Mas várias informações vazadas sugerem que o governo e os militares há muito
tempo autorizaram os ataques pelos drones dos EUA e, inclusive, “encomendaram”
ataques a determinados alvos.
Shaukat Qadir |
O mais
recente ataque pode bem ter sido parte de uma estratégia aprovada por Islamabad
para bombardear os Talibã-No-Paquistão e empurrá-los na direção da mesa de
negociações, segundo opinião de Shaukat Qadir, militar já aposentado, que
trabalha hoje como analista militar.
“Hakimullah
Mehsud era um impedimento às conversas de paz” – disse Shaukat Qadir. – “Diga o
governo o que disser agora, a morte de Mehsud ajudará a atrair os Talibã-No-Paquistão
para as negociações”.
Mas isso
dependerá de quem assuma agora como novo líder, e se conseguirá manter unidas
as várias linhas e grupos e facções que constituem o Talibã-No-Paquistão, ao
mesmo tempo em que assume via pragmática, a favor da paz.
Os altos
dirigentes Talibã reuniram-se ontem em sua assembleia (shura, também
“órgão de aconselhamento”) para definir o novo comandante. Fontes militantes
informaram a jornalistas locais que a reunião muda várias vezes de lugar, para
que os drones não a localize.
Os
candidatos com mais chances são Maulana Fazlullah, conhecido como o “Mulá do
Rádio”, chefe dos Talibã-do-Swat.

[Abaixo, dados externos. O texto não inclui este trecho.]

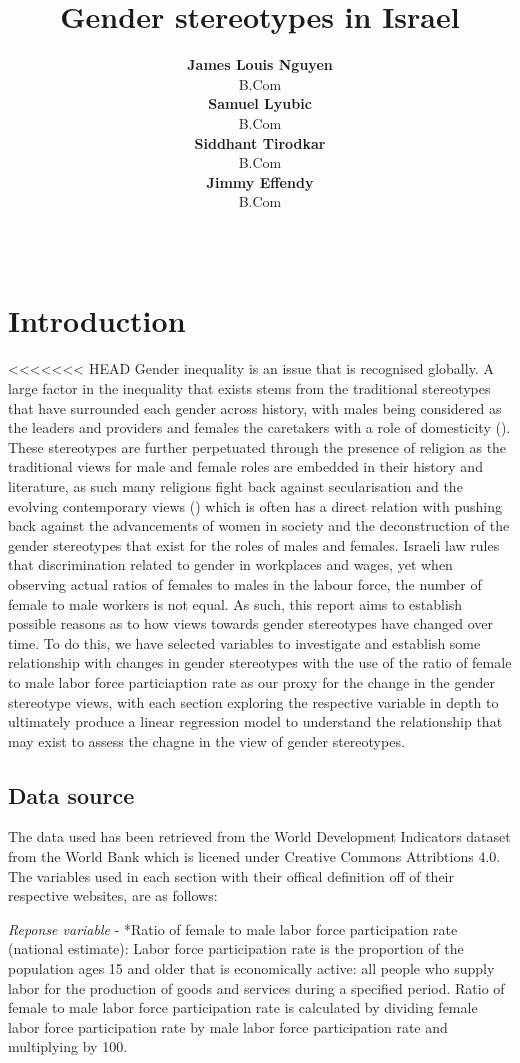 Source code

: \documentclass[11pt,a4paper,]{article}
\title{Gender stereotypes in Israel}
\author{\sf\Large\textbf{ James Louis Nguyen}\\ {\sf\large B.Com\\[0.5cm]} \sf\Large\textbf{ Samuel Lyubic}\\ {\sf\large B.Com\\[0.5cm]} \sf\Large\textbf{ Siddhant Tirodkar}\\ {\sf\large B.Com\\[0.5cm]} \sf\Large\textbf{ Jimmy Effendy}\\ {\sf\large B.Com\\[0.5cm]}}
\date{\sf\Date~\Month~\Year}
\makeatletter
\def\titlepage{\front{\expandafter{\@title}}{\@author}{\@organization}}
\makeatother
\begin{document}
\titlepage

\section*{Introduction}

<<<<<<< HEAD
Gender inequality is an issue that is recognised globally. A large
factor in the inequality that exists stems from the traditional
stereotypes that have surrounded each gender across history, with males
being considered as the leaders and providers and females the caretakers
with a role of domesticity (\textcite{Woodhead}). These stereotypes are
further perpetuated through the presence of religion as the traditional
views for male and female roles are embedded in their history and
literature, as such many religions fight back against secularisation and
the evolving contemporary views (\textcite{VoicuM2009}) which is often
has a direct relation with pushing back against the advancements of
women in society and the deconstruction of the gender stereotypes that
exist for the roles of males and females. Israeli law rules that
discrimination related to gender in workplaces and wages, yet when
observing actual ratios of females to males in the labour force, the
number of female to male workers is not equal. As such, this report aims
to establish possible reasons as to how views towards gender stereotypes
have changed over time. To do this, we have selected variables to
investigate and establish some relationship with changes in gender
stereotypes with the use of the ratio of female to male labor force
particiaption rate as our proxy for the change in the gender stereotype
views, with each section exploring the respective variable in depth to
ultimately produce a linear regression model to understand the
relationship that may exist to assess the chagne in the view of gender
stereotypes.

\subsection{Data source}\label{data-source}

The data used has been retrieved from the World Development Indicators
dataset from the World Bank \textcite{TheWorldBank2020} which is licened
under Creative Commons Attribtions 4.0. The variables used in each
section with their offical definition off of their respective websites,
are as follows:

\emph{Reponse variable} - *Ratio of female to male labor force
participation rate (national estimate): Labor force participation rate
is the proportion of the population ages 15 and older that is
economically active: all people who supply labor for the production of
goods and services during a specified period. Ratio of female to male
labor force participation rate is calculated by dividing female labor
force participation rate by male labor force participation rate and
multiplying by 100.
\end{document}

Outro nome possível é Sheheryar Mehsud, do
mesmo clã do Waziristão do Sul que Baitullah Mehsud, comandante que antecedeu
Hakimullah.
Ou,
também, Khan Said – mais conhecido como “Sajna” [“tio”] – que é analfabeto,
responsável pelo recrutamento e treinamento de suicidas-bomba. Apesar dessas
táticas, sua posição como aliado de comandantes que fizeram mais ataques contra
o Afeganistão que contra o Paquistão, e sempre manteve fortes laços com o
estado paquistanês, sugere que possa ser mais aberto à ideia de buscar uma
acomodação pragmática com Islamabad.
Isso,
contudo, depende de se Islamabad ainda deseja conversar – ou se, diferente
disso, já entende que possa obter alguma vantagem com uma ofensiva militar no
Waziristão Norte.
Quanto ao
Talibã, não há dúvida de que haverá mais violência. “Cada gota de sangue de
Hakimullah se transformará em um homem-bomba” – disse Azam Tariq, um dos
porta-vozes dos Talibã-No-Paquistão. “EUA e seus amigos, que não festejem. Vingaremos
o sangue do nosso mártir”.
____________________
[*] Rob Crilly é correspondente
do The Telegraph no Paquistão. Anteriormente foi repórter no Oriente Médio e África
Oriental do The Times. Fez coberturas
das guerras da Somália, Sudão e na República do Congo. É também autor de: Saving Darfur: Everyone’s Favourite African
War, uma crítica dos esforços internacionais para trazer a paz para
o Sudão.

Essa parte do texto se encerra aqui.